INTERGOVERNMENTAL COMPETITION: A fiscal structure characterized by many competing
governments.
INTERGOVERNMENTAL RELATIONS: All the activities and interactions occurring between or
among governmental units of all types and levels within the American federal system.
INTERJURISDICTIONAL EXTERNALITIES: Arise when governments fail to fully account for
costs and benefits imposed on citizens of other governments.
INTERNAL RATE OF DISCOUNT: Discount rate at which the present value of a project is zero.
INTERNALIZATION OF COSTS: The allocation of resources by private markets on the basis of
full social costs.
INTERORGANIZATIONAL NETWORKS: Patterns of relationships within and among various
groups and organizations working in a single policy area.
IRON TRIANGLE: Term given to a coalition of interest groups, agency personnel, and members of
Congress created to exert influence on a particular policy issue.

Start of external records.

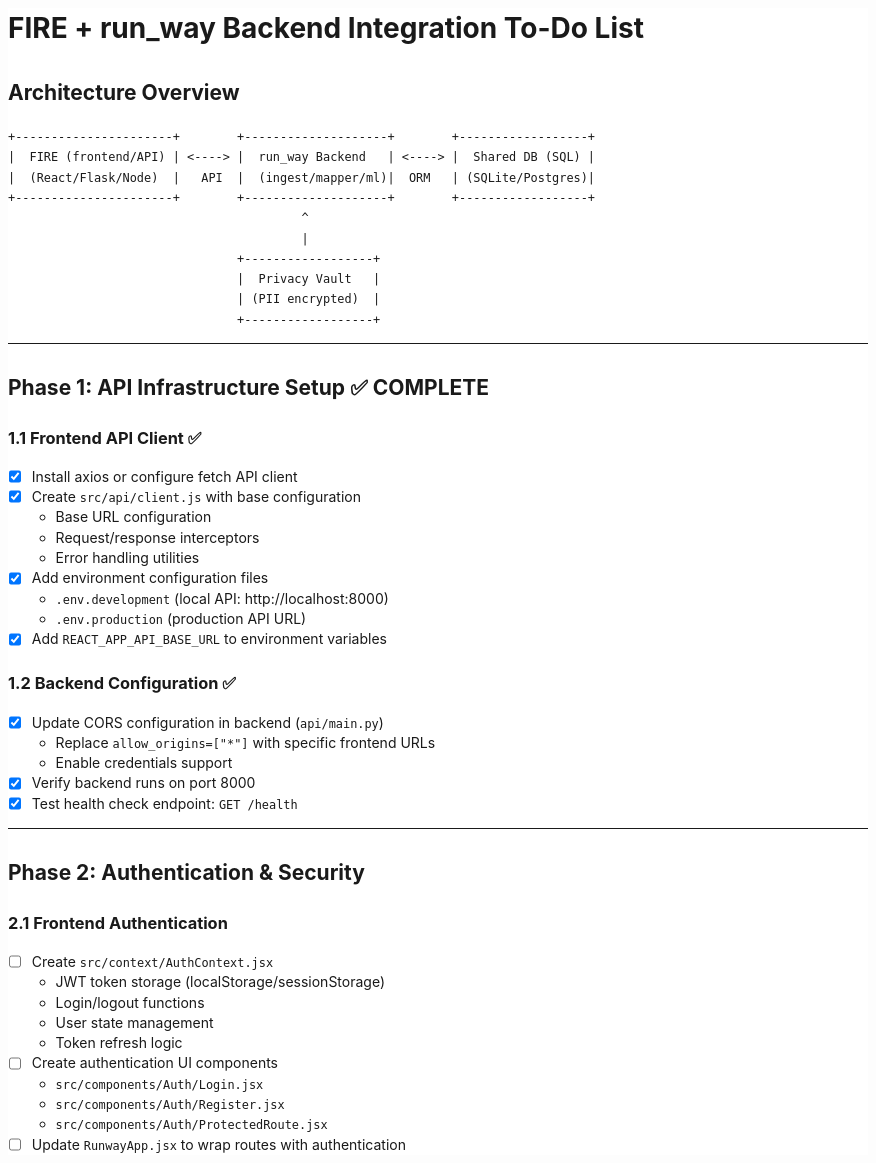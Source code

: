 # FIRE + run_way Backend Integration To-Do List

## Architecture Overview

```
+----------------------+        +--------------------+        +------------------+
|  FIRE (frontend/API) | <----> |  run_way Backend   | <----> |  Shared DB (SQL) |
|  (React/Flask/Node)  |   API  |  (ingest/mapper/ml)|  ORM   | (SQLite/Postgres)|
+----------------------+        +--------------------+        +------------------+
                                         ^
                                         |
                                +------------------+
                                |  Privacy Vault   |
                                | (PII encrypted)  |
                                +------------------+
```

---

## Phase 1: API Infrastructure Setup ✅ COMPLETE

### 1.1 Frontend API Client ✅
- [x] Install axios or configure fetch API client
- [x] Create `src/api/client.js` with base configuration
  - Base URL configuration
  - Request/response interceptors
  - Error handling utilities
- [x] Add environment configuration files
  - `.env.development` (local API: http://localhost:8000)
  - `.env.production` (production API URL)
- [x] Add `REACT_APP_API_BASE_URL` to environment variables

### 1.2 Backend Configuration ✅
- [x] Update CORS configuration in backend (`api/main.py`)
  - Replace `allow_origins=["*"]` with specific frontend URLs
  - Enable credentials support
- [x] Verify backend runs on port 8000
- [x] Test health check endpoint: `GET /health`

---

## Phase 2: Authentication & Security

### 2.1 Frontend Authentication
- [ ] Create `src/context/AuthContext.jsx`
  - JWT token storage (localStorage/sessionStorage)
  - Login/logout functions
  - User state management
  - Token refresh logic
- [ ] Create authentication UI components
  - `src/components/Auth/Login.jsx`
  - `src/components/Auth/Register.jsx`
  - `src/components/Auth/ProtectedRoute.jsx`
- [ ] Update `RunwayApp.jsx` to wrap routes with authentication
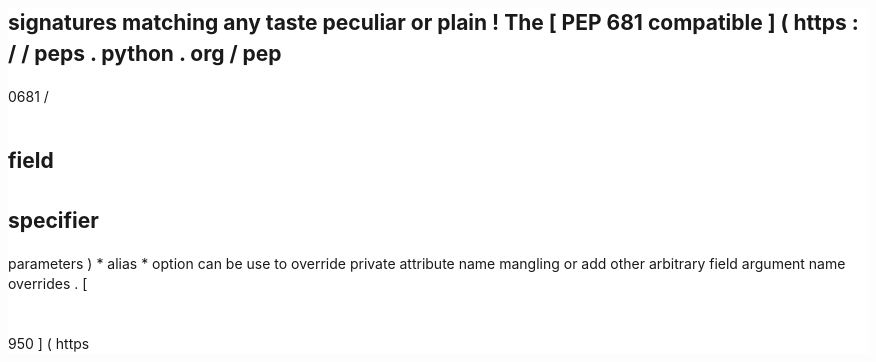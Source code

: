 signatures
matching
any
taste
peculiar
or
plain
!
The
[
PEP
681
compatible
]
(
https
:
/
/
peps
.
python
.
org
/
pep
-
0681
/
#
field
-
specifier
-
parameters
)
*
alias
*
option
can
be
use
to
override
private
attribute
name
mangling
or
add
other
arbitrary
field
argument
name
overrides
.
[
#
950
]
(
https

ISSUE NETWORKS: Open and fluid groupings of various political actors (in and out of
government) attempting to influence policy.
ITEM VETO: A constitutional power available to more than forty of America's governors, under
which they may disapprove some provisions of a bill while approving the others.
JURIDICAL DEMOCRACY: The restoration of the rule of law and the requirements of
administrative formality in which a corps of professional administrators would implement detailed
legislative policies through formal administrative procedures instead of receiving broad delegations
of power and developing governmental policy themselves in conjunction with special interest
groups.
JURISDICTION: In bureaucratic politics, the area of programmatic responsibility assigned to an
agency by the legislature or chief executive; also, a term used to describe the territory within the
boundaries of a government entity (as a local jurisdiction).
LACK OF EXCLUSION: Characteristic of public goods making it difficult of impossible to restrict
the enjoyment of benefits to any individual.
LEGISLATIVE INTENT: The purposes and objectives of a legislative body, given concrete form
in its enactment (though actual intent may change over time); the bureaucracy is assumed to follow
legislative intent in implementing laws.